■ **Assignment**:
Copy all lines containing the string "License" from the records below.
BEGIN
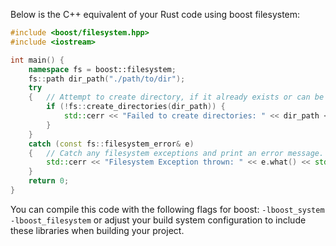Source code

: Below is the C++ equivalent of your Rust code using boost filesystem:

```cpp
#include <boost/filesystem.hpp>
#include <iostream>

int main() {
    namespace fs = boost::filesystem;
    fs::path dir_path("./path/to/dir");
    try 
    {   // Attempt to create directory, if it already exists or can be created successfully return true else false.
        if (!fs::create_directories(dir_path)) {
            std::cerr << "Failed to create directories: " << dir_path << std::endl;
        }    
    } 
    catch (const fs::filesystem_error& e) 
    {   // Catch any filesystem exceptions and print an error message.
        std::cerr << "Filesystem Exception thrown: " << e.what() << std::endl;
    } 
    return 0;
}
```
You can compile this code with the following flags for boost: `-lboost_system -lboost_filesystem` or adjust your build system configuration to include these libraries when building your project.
END
BEGIN
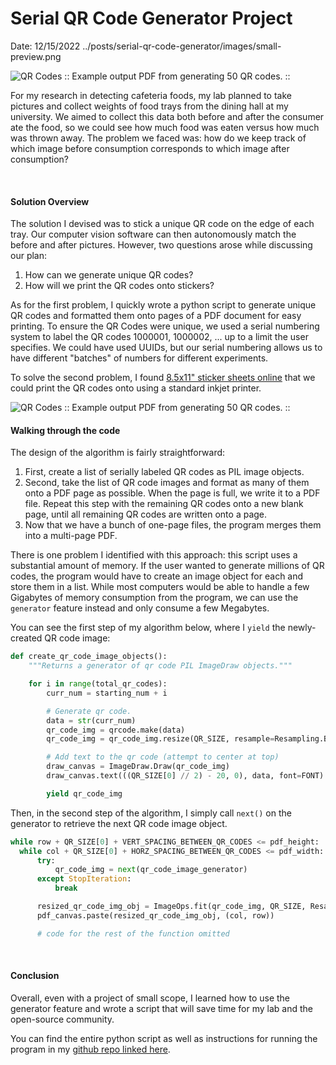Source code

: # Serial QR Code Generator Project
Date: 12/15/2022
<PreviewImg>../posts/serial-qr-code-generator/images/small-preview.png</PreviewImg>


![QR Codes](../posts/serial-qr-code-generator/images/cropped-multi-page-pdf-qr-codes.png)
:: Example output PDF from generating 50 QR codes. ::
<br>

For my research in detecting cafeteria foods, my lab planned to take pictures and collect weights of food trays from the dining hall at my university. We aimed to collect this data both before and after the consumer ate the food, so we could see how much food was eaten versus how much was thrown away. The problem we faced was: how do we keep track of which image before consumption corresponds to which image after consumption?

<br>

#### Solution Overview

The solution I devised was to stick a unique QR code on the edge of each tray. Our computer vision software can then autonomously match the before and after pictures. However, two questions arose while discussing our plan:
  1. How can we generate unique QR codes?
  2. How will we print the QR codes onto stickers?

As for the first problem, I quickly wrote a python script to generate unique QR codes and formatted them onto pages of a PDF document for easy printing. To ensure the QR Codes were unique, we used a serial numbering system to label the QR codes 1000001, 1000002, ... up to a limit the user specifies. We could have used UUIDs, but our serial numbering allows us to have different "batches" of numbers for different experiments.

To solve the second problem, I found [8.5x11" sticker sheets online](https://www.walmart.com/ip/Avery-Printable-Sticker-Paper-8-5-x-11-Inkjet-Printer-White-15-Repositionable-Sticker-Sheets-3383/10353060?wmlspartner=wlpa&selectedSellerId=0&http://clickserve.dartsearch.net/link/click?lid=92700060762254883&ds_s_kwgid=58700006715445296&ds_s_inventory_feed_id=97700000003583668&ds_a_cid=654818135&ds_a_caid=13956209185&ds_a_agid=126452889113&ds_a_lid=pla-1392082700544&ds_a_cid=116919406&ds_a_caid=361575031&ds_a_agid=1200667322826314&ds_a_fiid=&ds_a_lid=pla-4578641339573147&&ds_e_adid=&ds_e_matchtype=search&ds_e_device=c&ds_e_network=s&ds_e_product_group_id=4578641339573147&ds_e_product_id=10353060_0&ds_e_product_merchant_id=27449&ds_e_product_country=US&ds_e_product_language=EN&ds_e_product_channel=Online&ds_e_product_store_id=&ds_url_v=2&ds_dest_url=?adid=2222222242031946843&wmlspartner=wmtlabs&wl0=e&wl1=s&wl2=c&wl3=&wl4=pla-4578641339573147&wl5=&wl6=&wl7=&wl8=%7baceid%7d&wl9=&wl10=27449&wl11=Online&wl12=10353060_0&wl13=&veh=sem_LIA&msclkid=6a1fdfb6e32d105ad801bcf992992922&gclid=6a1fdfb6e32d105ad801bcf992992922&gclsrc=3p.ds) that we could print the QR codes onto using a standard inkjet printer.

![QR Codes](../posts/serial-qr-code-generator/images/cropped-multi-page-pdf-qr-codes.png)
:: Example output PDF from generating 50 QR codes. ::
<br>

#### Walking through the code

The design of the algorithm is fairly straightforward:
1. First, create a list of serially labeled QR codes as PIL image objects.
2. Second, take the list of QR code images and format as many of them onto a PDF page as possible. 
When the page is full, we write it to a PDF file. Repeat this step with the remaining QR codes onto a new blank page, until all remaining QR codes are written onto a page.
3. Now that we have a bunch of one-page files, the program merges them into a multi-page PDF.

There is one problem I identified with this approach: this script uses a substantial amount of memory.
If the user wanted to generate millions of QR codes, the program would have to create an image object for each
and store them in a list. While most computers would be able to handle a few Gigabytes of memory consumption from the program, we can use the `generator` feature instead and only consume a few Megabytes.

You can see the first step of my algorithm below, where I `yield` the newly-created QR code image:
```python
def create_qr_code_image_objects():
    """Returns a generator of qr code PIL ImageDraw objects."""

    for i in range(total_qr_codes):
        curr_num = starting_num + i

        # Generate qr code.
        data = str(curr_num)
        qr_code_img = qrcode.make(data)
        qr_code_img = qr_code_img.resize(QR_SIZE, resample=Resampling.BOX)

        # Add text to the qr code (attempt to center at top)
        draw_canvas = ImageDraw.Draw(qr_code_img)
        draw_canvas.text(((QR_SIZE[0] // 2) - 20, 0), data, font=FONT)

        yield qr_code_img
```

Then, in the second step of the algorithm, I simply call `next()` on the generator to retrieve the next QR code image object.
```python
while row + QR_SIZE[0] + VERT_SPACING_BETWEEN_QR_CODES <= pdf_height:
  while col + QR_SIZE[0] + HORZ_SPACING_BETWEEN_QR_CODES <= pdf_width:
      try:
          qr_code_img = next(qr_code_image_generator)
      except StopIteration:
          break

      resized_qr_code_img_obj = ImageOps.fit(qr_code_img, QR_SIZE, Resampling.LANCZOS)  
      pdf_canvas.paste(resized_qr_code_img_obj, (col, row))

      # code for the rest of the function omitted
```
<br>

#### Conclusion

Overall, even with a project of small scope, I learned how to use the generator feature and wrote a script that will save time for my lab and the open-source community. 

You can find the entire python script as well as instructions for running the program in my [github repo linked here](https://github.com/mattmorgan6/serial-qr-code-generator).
END
BEGIN
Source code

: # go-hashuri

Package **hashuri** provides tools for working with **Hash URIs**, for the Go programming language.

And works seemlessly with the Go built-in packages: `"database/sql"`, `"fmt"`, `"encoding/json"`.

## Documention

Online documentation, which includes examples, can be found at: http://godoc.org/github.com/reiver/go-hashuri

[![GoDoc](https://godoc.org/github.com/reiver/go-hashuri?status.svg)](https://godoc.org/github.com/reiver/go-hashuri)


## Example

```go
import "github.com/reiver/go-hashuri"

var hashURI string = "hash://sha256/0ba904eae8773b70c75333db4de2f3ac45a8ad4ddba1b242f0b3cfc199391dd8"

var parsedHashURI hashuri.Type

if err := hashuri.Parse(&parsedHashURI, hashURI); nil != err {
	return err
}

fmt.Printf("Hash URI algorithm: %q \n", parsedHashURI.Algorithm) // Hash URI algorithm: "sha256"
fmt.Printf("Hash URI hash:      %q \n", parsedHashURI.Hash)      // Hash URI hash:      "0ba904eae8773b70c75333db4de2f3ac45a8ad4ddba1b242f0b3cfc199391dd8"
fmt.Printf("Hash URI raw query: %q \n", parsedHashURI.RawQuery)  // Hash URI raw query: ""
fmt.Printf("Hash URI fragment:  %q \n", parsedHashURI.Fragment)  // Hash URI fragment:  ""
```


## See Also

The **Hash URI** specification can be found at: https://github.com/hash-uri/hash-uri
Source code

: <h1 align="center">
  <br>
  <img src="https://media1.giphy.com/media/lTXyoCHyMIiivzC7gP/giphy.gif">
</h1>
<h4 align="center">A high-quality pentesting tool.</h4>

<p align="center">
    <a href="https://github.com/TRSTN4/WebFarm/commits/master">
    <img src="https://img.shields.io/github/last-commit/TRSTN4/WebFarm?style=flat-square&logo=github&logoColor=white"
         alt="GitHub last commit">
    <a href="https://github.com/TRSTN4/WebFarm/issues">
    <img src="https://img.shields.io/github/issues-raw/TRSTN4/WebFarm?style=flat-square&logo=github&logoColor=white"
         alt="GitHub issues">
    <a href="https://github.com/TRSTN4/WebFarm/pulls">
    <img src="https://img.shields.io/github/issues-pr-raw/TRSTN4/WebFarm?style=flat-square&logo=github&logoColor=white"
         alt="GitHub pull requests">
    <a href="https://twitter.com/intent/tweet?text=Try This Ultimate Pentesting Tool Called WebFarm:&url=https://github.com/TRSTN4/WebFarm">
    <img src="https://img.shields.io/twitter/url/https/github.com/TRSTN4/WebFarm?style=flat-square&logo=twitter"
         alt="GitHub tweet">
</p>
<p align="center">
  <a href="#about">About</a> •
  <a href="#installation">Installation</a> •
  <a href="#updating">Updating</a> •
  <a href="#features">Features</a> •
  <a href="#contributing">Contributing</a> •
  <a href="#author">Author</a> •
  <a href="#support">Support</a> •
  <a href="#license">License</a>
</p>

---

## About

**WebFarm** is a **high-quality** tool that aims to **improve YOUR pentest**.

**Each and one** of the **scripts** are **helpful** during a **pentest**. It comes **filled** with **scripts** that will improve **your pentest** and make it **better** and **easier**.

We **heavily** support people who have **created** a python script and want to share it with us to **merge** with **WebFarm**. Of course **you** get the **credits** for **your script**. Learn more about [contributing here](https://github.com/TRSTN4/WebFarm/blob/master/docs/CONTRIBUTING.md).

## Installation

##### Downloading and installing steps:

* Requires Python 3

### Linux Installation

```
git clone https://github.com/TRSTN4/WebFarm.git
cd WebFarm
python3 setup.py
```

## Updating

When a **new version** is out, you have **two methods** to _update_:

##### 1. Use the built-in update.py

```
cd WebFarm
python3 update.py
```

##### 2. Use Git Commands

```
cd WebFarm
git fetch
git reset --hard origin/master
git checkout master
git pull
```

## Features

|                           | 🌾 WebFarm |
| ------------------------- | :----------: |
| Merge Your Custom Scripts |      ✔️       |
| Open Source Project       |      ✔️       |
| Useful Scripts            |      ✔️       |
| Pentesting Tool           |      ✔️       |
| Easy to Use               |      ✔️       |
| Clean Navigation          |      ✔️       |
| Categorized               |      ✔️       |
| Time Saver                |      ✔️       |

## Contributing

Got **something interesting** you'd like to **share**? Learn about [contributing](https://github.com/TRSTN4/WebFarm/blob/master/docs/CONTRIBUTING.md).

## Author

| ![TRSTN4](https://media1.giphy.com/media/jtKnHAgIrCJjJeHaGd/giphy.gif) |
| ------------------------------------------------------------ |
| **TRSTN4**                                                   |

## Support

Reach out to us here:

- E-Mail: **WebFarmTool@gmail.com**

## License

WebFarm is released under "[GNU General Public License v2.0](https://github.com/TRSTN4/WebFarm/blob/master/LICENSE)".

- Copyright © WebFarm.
END
■ **Response to the task**:
  <a href="#license">License</a>
## License
WebFarm is released under "[GNU General Public License v2.0](https://github.com/TRSTN4/WebFarm/blob/master/LICENSE)".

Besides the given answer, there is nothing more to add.